Update: There are actually 12 ways depending if you want right-handed or left-handed results -- you can change the "handedness" by negating the angles.
Beta saved my day. However I'm using a slightly different reference coordinate system and my definition of pitch is up\down (nodding your head in agreement) where a positive pitch results in a negative y-component. My reference vector is OpenGl style (down the -z axis) so with yaw=0, pitch=0 the resulting unit vector should equal (0, 0, -1).
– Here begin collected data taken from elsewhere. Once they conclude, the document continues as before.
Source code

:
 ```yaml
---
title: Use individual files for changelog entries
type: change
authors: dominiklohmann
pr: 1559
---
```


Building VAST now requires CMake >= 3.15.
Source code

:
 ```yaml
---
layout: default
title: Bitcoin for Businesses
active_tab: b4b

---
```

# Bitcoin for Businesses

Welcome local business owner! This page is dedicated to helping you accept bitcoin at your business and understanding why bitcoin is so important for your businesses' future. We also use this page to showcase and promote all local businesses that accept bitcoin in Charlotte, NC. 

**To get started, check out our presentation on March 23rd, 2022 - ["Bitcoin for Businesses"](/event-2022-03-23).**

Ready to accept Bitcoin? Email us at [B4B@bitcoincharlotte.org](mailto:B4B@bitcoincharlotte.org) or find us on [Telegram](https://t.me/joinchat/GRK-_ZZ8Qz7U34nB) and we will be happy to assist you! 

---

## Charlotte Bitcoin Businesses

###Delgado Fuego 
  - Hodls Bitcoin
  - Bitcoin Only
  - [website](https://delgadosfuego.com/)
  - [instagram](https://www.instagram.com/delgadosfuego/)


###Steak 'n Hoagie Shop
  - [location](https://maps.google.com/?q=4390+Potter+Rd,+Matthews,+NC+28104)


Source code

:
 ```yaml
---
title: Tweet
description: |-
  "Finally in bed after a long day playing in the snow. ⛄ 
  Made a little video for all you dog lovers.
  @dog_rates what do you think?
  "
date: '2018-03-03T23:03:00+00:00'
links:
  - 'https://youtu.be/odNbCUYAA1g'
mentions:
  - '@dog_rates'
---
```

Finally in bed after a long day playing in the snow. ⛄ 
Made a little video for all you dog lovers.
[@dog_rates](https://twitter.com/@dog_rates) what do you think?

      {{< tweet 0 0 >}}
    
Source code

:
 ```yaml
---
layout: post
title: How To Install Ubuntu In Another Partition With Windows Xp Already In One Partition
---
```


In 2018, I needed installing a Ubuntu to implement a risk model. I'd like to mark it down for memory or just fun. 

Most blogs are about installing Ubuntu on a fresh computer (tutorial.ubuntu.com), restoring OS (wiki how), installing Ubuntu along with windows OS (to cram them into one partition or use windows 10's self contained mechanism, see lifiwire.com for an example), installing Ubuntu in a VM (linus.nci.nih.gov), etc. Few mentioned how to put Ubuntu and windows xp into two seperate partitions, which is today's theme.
If anyone comes across this post and has difficulties translating Beta's formulas to this particular system, the equations I use are:
vDir->X = sin(yaw);
vDir->Y = -(sin(pitch)*cos(yaw));
vDir->Z = -(cos(pitch)*cos(yaw));
Note the sign change and the yaw <-> pitch swap. Hope this will save someone some time.
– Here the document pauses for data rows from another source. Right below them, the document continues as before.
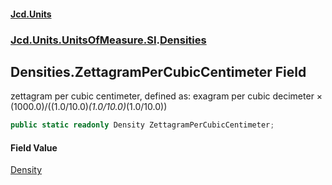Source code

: #### [Jcd.Units](index.md 'index')
### [Jcd.Units.UnitsOfMeasure.SI](Jcd.Units.UnitsOfMeasure.SI.md 'Jcd.Units.UnitsOfMeasure.SI').[Densities](Densities.md 'Jcd.Units.UnitsOfMeasure.SI.Densities')

## Densities.ZettagramPerCubicCentimeter Field

zettagram per cubic centimeter, defined as: exagram per cubic decimeter × (1000.0)/((1.0/10.0)*(1.0/10.0)*(1.0/10.0))

```csharp
public static readonly Density ZettagramPerCubicCentimeter;
```

#### Field Value
[Density](Density.md 'Jcd.Units.UnitTypes.Density')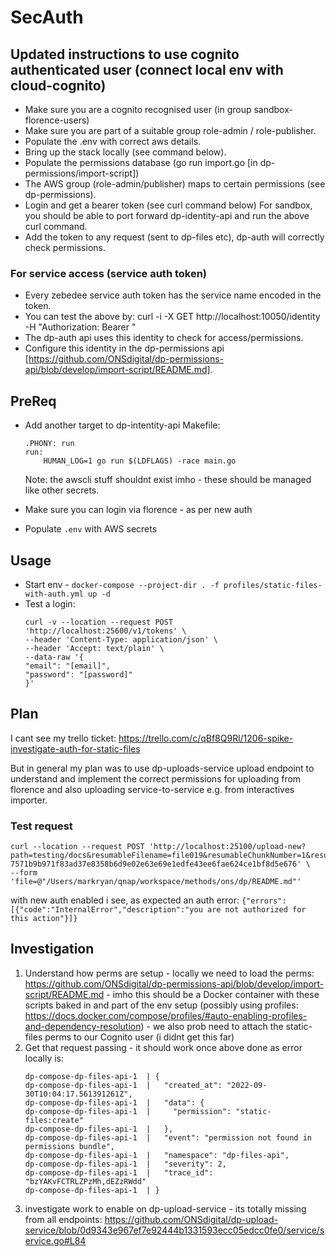 # SecAuth

## Updated instructions to use cognito authenticated user (connect local env with cloud-cognito)

- Make sure you are a cognito recognised user (in group sandbox-florence-users)
- Make sure you are part of a suitable group role-admin / role-publisher.
- Populate the .env with correct aws details.
- Bring up the stack locally (see command below).
- Populate the permissions database (go run import.go  [in dp-permissions/import-script])
- The AWS group (role-admin/publisher) maps to certain permissions (see dp-permissions).
- Login and get a bearer token (see curl command below)
    For sandbox, you should be able to port forward dp-identity-api and run the above curl command.
- Add the token to any request (sent to dp-files etc), dp-auth will correctly check permissions.

### For service access (service auth token)
- Every zebedee service auth token has the service name encoded in the token.
- You can test the above by: curl -i -X GET http://localhost:10050/identity -H "Authorization: Bearer <token>"
- The dp-auth api uses this identity to check for access/permissions.
- Configure this identity in the dp-permissions api [https://github.com/ONSdigital/dp-permissions-api/blob/develop/import-script/README.md].

## PreReq

- Add another target to dp-intentity-api Makefile:

    ```
    .PHONY: run
    run:
        HUMAN_LOG=1 go run $(LDFLAGS) -race main.go
    ```

    Note: the awscli stuff shouldnt exist imho - these should be managed like other secrets.

- Make sure you can login via florence - as per new auth
- Populate `.env` with AWS secrets

## Usage

- Start env - `docker-compose --project-dir . -f profiles/static-files-with-auth.yml up -d`
- Test a login: 
    ```
    curl -v --location --request POST 'http://localhost:25600/v1/tokens' \
    --header 'Content-Type: application/json' \
    --header 'Accept: text/plain' \
    --data-raw '{
    "email": "[email]",
    "password": "[password]"
    }'
    ```

## Plan

I cant see my trello ticket: https://trello.com/c/qBf8Q9Rl/1206-spike-investigate-auth-for-static-files

But in general my plan was to use dp-uploads-service upload endpoint to understand and implement the correct permissions for uploading from florence and also uploading service-to-service e.g. from interactives importer.

### Test request

```
curl --location --request POST 'http://localhost:25100/upload-new?path=testing/docs&resumableFilename=file019&resumableChunkNumber=1&resumableType=text/plain&resumableTotalChunks=1&resumableChunkSize=100&isPublishable=true&resumableTotalSize=100&licence=na&licenceUrl=na&collectionId=markryantests002-7571b9b971f83ad37e8358b6d9e02e63e69e1edfe43ee6fae624ce1bf8d5e676' \
--form 'file=@"/Users/markryan/qnap/workspace/methods/ons/dp/README.md"'
```

with new auth enabled i see, as expected an auth error: `{"errors":[{"code":"InternalError","description":"you are not authorized for this action"}]}`

## Investigation

1. Understand how perms are setup - locally we need to load the perms: https://github.com/ONSdigital/dp-permissions-api/blob/develop/import-script/README.md - imho this should be a Docker container with these scripts baked in and part of the env setup (possibly using profiles: https://docs.docker.com/compose/profiles/#auto-enabling-profiles-and-dependency-resolution) - we also prob need to attach the static-files perms to our Cognito user (i didnt get this far)
2. Get that request passing - it should work once above done as error locally is:
    ```
    dp-compose-dp-files-api-1  | {
    dp-compose-dp-files-api-1  |   "created_at": "2022-09-30T10:04:17.561391261Z",
    dp-compose-dp-files-api-1  |   "data": {
    dp-compose-dp-files-api-1  |     "permission": "static-files:create"
    dp-compose-dp-files-api-1  |   },
    dp-compose-dp-files-api-1  |   "event": "permission not found in permissions bundle",
    dp-compose-dp-files-api-1  |   "namespace": "dp-files-api",
    dp-compose-dp-files-api-1  |   "severity": 2,
    dp-compose-dp-files-api-1  |   "trace_id": "bzYAKvFCTRLZPzMh,dEZzRWdd"
    dp-compose-dp-files-api-1  | }
    ```
3. investigate work to enable on dp-upload-service - its totally missing from all endpoints: https://github.com/ONSdigital/dp-upload-service/blob/0d9343e967ef7e92444b1331593ecc05edcc0fe0/service/service.go#L84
You need to be clear about your definitions here - in particular, what is the vector you want? If it's the direction an aircraft is pointing, the roll doesn't even affect it, and you're just using spherical coordinates (probably with axes/angles permuted).
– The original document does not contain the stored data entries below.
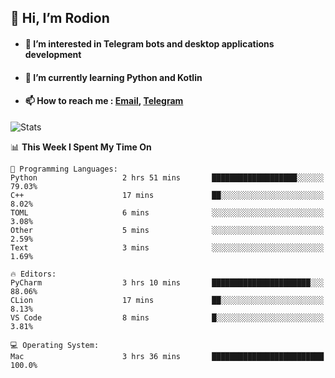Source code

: ## 👋 Hi, I’m Rodion
- #### 👀 I’m interested in Telegram bots and desktop applications development
- #### 🌱 I’m currently learning Python and Kotlin
- #### 📫 How to reach me : [Email](mailto:me@lavn.ml), [Telegram](https://t.me/fast_geek)

![Stats](https://github-readme-stats.vercel.app/api?username=rodion-gudz&show_icons=true&theme=github_dark&hide_border=true&hide=issues&count_private=true&layout=compact)


<!--START_SECTION:waka-->
📊 **This Week I Spent My Time On** 

```text
💬 Programming Languages: 
Python                   2 hrs 51 mins       ███████████████████░░░░░░   79.03% 
C++                      17 mins             ██░░░░░░░░░░░░░░░░░░░░░░░   8.02% 
TOML                     6 mins              ░░░░░░░░░░░░░░░░░░░░░░░░░   3.08% 
Other                    5 mins              ░░░░░░░░░░░░░░░░░░░░░░░░░   2.59% 
Text                     3 mins              ░░░░░░░░░░░░░░░░░░░░░░░░░   1.69%

🔥 Editors: 
PyCharm                  3 hrs 10 mins       ██████████████████████░░░   88.06% 
CLion                    17 mins             ██░░░░░░░░░░░░░░░░░░░░░░░   8.13% 
VS Code                  8 mins              █░░░░░░░░░░░░░░░░░░░░░░░░   3.81%

💻 Operating System: 
Mac                      3 hrs 36 mins       █████████████████████████   100.0%

```


<!--END_SECTION:waka-->
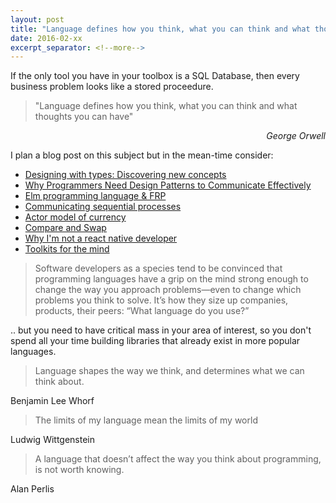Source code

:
 ```yaml
---
layout: post
title: "Language defines how you think, what you can think and what thoughts you can have"
date: 2016-02-xx
excerpt_separator: <!--more-->
---
```

If the only tool you have in your toolbox is a SQL Database, then every business problem looks like a stored proceedure.

> "Language defines how you think, what you can think and what thoughts you can have"

<p style="text-align:right"><i>George Orwell</i></p>


I plan a blog post on this subject but in the mean-time consider:




* [Designing with types: Discovering new concepts](http://fsharpforfunandprofit.com/posts/designing-with-types-discovering-the-domain/)
* [Why Programmers Need Design Patterns to Communicate Effectively](http://www.informit.com/articles/article.aspx?p=2044336)
* [Elm programming language & FRP](http://elm-lang.org)
* [Communicating sequential processes](https://en.wikipedia.org/wiki/Communicating_sequential_processes)
* [Actor model of currency](https://en.wikipedia.org/wiki/Actor_model)
* [Compare and Swap](https://en.wikipedia.org/wiki/Compare-and-swap)
* [Why I'm not a react native developer](https://arielelkin.github.io/articles/why-im-not-a-react-native-developer)
* [Toolkits for the mind](https://www.technologyreview.com/s/536356/toolkits-for-the-mind/)

> Software developers as a species tend to be convinced that programming languages have a grip on the mind strong enough to change the way you approach problems—even to change which problems you think to solve. It’s how they size up companies, products, their peers: “What language do you use?”

.. but you need to have critical mass in your area of interest, so you don't spend all your time building libraries that already exist in more popular languages.

>  Language shapes the way we think, and determines what we can think about.

Benjamin Lee Whorf


> The limits of my language mean the limits of my world

Ludwig Wittgenstein

> A language that doesn’t affect the way you think about programming, is not worth knowing.

Alan Perlis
If on the other hand you want to take a given vector and transform it by these angles, you're looking for a rotation matrix. The wiki article on rotation matrices contains a formula for a yaw-pitch-roll rotation, based on the xyz rotation matrices. I'm not going to attempt to enter it here, given the greek letters and matrices involved.
If someone stumbles upon looking for implementation in FreeCAD.
import FreeCAD, FreeCADGui
from FreeCAD import Vector
from math import sin, cos, pi
cr = FreeCADGui.ActiveDocument.ActiveView.getCameraOrientation().toEuler()
crx = cr[2] # Roll
cry = cr[1] # Pitch
crz = cr[0] # Yaw
crx = crx * pi / 180.0
cry = cry * pi / 180.0
crz = crz * pi / 180.0
x = sin(crz)
y = -(sin(crx) * cos(crz))
z = cos(crx) * cos(cry)
view = Vector(x, y, z)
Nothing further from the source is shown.